• **DIRECTIONS**: Go through the records below from the first line and print each one exactly, stopping after the line that contains "- [x] await". Do not print pictures or anything past that line.

• **DATASET ENTRIES**:
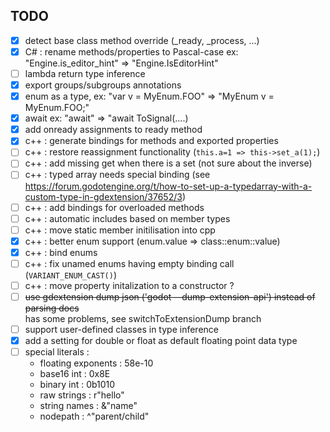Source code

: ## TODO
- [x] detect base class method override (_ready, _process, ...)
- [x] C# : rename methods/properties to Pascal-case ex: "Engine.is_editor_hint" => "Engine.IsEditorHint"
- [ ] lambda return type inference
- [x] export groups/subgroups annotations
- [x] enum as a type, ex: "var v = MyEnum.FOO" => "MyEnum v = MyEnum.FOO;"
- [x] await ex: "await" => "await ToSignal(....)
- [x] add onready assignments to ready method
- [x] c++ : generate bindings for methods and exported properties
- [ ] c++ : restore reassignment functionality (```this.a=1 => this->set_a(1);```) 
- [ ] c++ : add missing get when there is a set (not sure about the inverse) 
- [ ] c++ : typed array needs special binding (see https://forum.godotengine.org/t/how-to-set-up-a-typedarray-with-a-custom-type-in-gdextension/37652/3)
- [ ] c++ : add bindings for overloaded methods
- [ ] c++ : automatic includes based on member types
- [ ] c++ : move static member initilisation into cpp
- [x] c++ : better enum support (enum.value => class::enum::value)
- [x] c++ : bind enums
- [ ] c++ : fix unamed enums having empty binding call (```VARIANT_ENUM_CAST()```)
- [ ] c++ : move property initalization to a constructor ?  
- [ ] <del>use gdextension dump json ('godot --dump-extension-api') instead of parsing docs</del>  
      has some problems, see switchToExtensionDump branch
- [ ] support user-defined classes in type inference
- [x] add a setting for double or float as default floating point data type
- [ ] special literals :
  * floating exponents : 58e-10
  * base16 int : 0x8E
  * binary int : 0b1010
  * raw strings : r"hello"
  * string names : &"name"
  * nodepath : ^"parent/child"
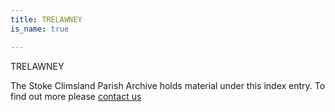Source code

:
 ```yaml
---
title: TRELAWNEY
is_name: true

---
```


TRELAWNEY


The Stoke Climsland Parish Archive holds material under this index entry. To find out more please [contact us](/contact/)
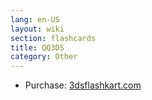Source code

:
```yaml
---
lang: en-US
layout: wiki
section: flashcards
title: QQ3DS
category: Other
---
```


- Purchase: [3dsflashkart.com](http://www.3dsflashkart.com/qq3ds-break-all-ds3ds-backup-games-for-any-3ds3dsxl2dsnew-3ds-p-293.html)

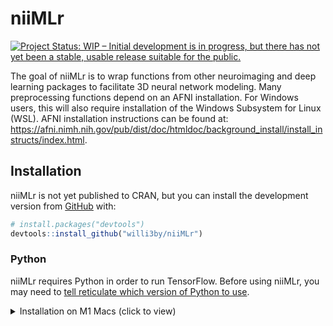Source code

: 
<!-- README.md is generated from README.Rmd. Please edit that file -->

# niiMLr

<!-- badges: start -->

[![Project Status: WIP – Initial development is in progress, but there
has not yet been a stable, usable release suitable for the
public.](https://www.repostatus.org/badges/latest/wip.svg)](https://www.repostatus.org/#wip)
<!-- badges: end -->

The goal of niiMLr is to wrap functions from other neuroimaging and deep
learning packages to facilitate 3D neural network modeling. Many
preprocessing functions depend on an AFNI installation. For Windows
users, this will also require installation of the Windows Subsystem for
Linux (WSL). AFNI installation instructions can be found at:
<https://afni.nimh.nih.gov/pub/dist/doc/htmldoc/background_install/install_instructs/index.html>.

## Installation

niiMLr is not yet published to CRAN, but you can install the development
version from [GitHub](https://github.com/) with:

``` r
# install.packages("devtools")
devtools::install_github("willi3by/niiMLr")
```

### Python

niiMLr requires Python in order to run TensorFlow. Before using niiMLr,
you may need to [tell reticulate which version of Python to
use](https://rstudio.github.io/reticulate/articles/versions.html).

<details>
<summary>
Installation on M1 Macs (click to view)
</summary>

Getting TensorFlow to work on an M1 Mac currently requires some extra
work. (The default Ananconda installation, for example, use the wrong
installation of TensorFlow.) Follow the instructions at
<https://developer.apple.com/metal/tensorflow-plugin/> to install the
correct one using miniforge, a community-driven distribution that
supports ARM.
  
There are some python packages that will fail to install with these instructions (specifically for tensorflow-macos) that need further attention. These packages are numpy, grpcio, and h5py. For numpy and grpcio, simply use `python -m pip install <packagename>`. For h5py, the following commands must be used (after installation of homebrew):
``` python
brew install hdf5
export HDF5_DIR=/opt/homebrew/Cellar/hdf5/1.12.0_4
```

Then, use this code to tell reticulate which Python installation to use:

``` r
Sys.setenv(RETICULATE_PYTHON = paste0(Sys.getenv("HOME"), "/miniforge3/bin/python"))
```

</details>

• **EXERCISE SOLUTION**:
Source code

: ## TODO
- [x] detect base class method override (_ready, _process, ...)
- [x] C# : rename methods/properties to Pascal-case ex: "Engine.is_editor_hint" => "Engine.IsEditorHint"
- [ ] lambda return type inference
- [x] export groups/subgroups annotations
- [x] enum as a type, ex: "var v = MyEnum.FOO" => "MyEnum v = MyEnum.FOO;"
- [x] await ex: "await" => "await ToSignal(....)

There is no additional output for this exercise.